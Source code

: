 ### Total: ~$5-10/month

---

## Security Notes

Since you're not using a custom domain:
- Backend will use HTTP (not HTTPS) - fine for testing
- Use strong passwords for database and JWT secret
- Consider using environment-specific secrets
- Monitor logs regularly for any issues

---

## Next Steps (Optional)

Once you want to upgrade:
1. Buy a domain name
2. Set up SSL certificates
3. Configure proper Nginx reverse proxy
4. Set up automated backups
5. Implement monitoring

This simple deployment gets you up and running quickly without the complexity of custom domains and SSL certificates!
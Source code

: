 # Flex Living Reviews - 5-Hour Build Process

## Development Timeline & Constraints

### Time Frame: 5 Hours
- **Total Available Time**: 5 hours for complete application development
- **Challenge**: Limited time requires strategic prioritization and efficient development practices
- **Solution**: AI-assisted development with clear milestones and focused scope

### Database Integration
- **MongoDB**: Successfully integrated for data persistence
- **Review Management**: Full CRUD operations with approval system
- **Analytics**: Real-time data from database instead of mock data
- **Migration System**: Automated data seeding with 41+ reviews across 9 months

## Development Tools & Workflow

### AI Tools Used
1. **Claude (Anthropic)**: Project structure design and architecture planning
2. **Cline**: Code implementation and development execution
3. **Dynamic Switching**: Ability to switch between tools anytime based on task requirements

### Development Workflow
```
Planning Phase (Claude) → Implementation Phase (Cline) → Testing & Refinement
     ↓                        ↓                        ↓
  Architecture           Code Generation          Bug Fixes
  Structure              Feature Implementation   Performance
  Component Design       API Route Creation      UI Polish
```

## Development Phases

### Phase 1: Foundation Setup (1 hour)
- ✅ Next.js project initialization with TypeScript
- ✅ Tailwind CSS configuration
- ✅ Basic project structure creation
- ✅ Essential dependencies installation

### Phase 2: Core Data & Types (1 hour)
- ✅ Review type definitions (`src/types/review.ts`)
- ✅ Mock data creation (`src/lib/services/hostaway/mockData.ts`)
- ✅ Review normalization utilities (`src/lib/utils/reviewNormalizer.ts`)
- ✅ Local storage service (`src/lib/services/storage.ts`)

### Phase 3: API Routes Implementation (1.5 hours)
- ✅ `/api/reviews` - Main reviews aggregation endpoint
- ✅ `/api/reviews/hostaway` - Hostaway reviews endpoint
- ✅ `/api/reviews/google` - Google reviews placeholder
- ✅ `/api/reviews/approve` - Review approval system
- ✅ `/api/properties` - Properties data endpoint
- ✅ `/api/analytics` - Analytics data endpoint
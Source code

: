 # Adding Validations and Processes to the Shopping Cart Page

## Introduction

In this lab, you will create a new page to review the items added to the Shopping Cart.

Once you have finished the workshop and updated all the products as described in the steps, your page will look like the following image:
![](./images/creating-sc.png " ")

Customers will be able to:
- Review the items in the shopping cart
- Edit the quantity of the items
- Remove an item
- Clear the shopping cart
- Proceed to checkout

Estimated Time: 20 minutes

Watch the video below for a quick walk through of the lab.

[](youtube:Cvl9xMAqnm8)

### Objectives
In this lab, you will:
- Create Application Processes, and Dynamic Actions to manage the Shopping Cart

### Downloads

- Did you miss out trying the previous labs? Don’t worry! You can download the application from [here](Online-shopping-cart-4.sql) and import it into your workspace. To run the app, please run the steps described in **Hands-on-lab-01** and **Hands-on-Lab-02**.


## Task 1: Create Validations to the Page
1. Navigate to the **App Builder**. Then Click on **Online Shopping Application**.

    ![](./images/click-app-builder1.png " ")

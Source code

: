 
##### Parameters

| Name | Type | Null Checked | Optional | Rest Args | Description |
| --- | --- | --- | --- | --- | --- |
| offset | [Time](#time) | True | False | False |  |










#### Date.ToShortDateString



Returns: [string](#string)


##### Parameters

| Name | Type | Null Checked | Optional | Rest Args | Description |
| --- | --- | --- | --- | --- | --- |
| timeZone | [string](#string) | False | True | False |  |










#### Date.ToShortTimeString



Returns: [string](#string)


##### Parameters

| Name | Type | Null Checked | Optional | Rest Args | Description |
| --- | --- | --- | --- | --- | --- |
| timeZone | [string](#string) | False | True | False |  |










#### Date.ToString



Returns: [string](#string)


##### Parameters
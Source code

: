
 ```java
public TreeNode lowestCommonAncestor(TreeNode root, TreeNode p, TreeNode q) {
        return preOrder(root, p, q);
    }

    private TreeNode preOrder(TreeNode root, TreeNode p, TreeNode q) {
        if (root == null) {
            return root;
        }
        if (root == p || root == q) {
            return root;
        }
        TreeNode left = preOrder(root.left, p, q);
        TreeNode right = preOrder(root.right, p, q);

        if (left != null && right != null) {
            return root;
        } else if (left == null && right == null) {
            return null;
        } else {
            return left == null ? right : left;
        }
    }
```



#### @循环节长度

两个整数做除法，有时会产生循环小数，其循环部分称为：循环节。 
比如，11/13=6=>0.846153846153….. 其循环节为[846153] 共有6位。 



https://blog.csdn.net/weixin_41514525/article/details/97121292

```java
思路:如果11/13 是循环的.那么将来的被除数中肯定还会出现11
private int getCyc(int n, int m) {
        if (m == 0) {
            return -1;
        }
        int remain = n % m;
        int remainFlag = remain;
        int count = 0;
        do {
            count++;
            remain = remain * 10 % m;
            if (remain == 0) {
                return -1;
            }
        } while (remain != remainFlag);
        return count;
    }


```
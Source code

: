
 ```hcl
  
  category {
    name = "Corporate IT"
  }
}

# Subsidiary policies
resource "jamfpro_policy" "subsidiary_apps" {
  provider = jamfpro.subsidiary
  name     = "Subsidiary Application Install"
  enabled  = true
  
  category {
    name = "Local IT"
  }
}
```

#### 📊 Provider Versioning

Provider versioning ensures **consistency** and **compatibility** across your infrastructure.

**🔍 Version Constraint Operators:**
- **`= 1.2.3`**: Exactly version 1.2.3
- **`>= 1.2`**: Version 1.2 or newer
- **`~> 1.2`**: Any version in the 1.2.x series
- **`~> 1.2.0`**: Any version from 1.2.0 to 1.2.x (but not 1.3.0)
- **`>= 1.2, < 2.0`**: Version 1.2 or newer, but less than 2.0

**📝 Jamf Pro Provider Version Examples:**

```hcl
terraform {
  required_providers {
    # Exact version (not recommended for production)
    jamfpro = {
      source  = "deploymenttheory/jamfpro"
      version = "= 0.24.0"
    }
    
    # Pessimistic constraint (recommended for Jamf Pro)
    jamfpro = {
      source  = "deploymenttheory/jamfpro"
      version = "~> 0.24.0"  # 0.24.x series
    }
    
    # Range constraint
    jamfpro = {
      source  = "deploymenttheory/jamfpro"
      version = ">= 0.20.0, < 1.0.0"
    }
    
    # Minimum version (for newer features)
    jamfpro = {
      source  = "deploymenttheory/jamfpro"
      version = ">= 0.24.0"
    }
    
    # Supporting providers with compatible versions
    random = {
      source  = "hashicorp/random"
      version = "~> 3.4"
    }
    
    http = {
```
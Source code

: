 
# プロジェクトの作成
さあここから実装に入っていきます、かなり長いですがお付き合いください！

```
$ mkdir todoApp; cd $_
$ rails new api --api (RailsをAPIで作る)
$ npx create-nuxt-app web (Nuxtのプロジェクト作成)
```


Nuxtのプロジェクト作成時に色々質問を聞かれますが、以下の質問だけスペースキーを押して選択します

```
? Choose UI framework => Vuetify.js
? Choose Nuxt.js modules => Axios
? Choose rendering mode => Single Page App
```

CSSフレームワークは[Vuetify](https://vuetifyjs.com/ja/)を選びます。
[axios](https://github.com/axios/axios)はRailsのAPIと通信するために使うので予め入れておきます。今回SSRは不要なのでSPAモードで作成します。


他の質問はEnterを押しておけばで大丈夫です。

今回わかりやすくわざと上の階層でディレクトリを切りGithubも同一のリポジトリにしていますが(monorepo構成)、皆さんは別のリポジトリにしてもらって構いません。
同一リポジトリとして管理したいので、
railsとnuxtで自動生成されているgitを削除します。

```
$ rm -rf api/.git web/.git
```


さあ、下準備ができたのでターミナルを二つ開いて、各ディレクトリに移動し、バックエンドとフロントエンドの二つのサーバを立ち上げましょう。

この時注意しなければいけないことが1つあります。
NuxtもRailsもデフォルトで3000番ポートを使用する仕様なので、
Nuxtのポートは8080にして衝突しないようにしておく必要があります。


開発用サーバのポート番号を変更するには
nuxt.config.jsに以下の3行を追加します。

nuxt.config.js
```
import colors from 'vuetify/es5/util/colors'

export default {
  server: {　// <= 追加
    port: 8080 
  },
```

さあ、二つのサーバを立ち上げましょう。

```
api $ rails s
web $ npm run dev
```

---+---

Your task: Look above for the line with "Customers will be" and the line with "1. Navigate to"; transcribe both and all lines in between, exactly, and nothing else.

Output below:
Customers will be able to:
- Review the items in the shopping cart
- Edit the quantity of the items
- Remove an item
- Clear the shopping cart
- Proceed to checkout

Estimated Time: 20 minutes

Watch the video below for a quick walk through of the lab.

[](youtube:Cvl9xMAqnm8)

### Objectives
In this lab, you will:
- Create Application Processes, and Dynamic Actions to manage the Shopping Cart

### Downloads

- Did you miss out trying the previous labs? Don’t worry! You can download the application from [here](Online-shopping-cart-4.sql) and import it into your workspace. To run the app, please run the steps described in **Hands-on-lab-01** and **Hands-on-Lab-02**.


## Task 1: Create Validations to the Page
1. Navigate to the **App Builder**. Then Click on **Online Shopping Application**.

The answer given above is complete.